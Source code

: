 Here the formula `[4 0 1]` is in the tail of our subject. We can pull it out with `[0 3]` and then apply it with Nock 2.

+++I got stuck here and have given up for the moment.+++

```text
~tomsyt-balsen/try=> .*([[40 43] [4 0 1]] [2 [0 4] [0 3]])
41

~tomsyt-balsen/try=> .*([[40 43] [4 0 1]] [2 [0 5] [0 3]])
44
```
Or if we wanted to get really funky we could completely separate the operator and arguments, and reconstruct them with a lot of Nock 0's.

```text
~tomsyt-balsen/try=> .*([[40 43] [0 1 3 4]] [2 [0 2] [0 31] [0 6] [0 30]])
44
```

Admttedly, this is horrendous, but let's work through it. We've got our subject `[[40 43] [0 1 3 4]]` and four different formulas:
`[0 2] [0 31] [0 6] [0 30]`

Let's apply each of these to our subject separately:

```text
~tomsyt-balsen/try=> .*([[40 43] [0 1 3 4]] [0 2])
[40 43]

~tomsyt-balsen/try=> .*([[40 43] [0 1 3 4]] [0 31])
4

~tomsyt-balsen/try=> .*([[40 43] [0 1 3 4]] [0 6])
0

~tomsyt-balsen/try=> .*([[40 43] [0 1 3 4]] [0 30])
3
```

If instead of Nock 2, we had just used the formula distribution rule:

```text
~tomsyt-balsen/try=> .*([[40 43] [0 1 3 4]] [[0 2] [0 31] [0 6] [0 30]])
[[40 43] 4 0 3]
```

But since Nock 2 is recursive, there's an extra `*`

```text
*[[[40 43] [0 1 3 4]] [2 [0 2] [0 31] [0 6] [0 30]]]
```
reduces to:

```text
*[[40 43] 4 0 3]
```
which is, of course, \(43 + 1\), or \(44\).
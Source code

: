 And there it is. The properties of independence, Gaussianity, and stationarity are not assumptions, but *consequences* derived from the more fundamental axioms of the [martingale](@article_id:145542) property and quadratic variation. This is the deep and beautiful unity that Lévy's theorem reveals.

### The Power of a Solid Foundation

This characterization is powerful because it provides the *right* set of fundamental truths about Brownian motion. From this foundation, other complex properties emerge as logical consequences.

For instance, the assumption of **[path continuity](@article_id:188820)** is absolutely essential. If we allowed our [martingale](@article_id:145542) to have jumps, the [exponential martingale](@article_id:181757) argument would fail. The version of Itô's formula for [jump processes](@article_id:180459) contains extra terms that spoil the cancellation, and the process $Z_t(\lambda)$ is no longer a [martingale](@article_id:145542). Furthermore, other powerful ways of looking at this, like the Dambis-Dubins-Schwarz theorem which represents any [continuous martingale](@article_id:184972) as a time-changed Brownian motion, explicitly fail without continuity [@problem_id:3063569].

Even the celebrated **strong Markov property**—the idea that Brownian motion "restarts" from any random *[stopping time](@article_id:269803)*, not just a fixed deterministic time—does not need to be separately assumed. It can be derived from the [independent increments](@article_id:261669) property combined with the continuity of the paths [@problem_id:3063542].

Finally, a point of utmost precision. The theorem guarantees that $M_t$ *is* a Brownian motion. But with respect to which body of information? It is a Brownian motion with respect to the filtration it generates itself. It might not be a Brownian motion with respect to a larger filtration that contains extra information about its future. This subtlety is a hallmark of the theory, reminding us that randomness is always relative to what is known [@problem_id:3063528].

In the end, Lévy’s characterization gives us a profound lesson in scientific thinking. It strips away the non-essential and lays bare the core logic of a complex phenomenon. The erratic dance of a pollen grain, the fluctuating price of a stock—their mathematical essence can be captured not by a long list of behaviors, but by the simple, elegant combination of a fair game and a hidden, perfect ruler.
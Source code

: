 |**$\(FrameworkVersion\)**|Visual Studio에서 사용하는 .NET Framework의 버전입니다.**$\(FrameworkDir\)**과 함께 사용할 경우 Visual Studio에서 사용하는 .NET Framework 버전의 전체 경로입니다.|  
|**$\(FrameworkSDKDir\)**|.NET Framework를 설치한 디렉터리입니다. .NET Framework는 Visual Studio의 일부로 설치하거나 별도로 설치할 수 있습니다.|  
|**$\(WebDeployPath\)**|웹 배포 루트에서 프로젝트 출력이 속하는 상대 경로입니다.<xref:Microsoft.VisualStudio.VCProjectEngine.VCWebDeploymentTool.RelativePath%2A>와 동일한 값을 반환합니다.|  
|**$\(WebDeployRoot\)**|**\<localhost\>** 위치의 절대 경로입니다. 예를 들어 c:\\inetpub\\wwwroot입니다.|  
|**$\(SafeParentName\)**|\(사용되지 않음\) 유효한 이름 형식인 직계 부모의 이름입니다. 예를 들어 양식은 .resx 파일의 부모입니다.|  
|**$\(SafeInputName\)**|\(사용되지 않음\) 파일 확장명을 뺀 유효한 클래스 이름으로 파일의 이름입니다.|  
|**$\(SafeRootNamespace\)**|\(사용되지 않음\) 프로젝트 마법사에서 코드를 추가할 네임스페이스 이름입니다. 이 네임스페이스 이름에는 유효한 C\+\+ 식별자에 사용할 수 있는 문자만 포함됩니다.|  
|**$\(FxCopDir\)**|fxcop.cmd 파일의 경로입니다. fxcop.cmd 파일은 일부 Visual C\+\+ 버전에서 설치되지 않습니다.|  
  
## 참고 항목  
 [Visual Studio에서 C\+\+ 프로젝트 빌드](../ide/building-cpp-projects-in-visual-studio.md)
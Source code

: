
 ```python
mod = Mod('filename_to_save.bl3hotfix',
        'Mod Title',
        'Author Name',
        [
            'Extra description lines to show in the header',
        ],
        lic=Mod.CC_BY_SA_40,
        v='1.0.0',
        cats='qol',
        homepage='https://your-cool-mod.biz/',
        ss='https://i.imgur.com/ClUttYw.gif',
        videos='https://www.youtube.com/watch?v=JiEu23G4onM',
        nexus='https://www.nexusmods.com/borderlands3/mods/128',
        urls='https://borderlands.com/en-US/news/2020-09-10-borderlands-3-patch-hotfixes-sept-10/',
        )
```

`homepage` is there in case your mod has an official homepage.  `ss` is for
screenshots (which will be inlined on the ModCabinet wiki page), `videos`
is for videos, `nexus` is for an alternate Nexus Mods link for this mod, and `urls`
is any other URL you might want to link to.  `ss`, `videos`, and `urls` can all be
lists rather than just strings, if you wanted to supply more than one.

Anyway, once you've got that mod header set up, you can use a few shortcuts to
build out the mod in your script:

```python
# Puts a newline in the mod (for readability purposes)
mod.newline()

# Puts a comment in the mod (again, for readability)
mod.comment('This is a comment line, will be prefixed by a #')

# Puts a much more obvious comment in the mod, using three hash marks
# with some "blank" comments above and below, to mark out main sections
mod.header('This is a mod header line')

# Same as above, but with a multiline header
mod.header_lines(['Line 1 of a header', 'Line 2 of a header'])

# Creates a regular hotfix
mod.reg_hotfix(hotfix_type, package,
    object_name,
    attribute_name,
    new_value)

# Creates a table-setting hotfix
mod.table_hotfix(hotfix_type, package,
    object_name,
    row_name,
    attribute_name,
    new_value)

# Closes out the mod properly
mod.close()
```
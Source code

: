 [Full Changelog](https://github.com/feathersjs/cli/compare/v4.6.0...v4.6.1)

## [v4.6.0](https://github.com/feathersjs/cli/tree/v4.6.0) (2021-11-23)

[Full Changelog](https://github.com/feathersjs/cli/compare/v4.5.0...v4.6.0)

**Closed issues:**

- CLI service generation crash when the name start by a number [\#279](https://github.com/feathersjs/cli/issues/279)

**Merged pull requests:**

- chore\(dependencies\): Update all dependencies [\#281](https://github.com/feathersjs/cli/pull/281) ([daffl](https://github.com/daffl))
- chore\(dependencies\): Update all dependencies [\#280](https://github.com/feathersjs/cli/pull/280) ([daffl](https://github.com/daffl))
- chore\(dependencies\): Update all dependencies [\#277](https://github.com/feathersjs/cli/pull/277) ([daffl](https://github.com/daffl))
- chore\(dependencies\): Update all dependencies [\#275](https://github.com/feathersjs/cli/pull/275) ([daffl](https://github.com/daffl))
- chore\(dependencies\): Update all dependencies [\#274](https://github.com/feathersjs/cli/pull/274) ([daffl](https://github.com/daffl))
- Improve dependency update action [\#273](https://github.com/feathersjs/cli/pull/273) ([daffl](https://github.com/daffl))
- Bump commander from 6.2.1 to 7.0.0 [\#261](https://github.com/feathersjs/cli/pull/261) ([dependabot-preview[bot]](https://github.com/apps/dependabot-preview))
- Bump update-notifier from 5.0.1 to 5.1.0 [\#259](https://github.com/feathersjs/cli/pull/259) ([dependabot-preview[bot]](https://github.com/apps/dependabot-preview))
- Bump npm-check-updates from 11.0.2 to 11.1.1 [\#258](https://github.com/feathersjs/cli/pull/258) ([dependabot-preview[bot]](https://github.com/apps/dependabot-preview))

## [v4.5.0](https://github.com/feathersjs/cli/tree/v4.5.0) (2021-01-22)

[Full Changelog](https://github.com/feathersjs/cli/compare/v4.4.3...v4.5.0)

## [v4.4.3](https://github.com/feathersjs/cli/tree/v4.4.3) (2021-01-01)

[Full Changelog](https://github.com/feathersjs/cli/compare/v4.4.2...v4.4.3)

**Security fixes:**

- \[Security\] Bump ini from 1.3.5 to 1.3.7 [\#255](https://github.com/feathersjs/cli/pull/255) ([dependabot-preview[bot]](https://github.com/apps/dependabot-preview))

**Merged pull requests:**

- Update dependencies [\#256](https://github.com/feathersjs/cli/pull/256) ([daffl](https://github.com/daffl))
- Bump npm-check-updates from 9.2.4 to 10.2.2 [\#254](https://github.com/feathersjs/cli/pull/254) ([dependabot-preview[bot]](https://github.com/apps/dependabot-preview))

::::

- **Exercise description**
Lines above with "newline" in them are the ones to copy.

- **Result of the task**
# Puts a newline in the mod (for readability purposes)
mod.newline()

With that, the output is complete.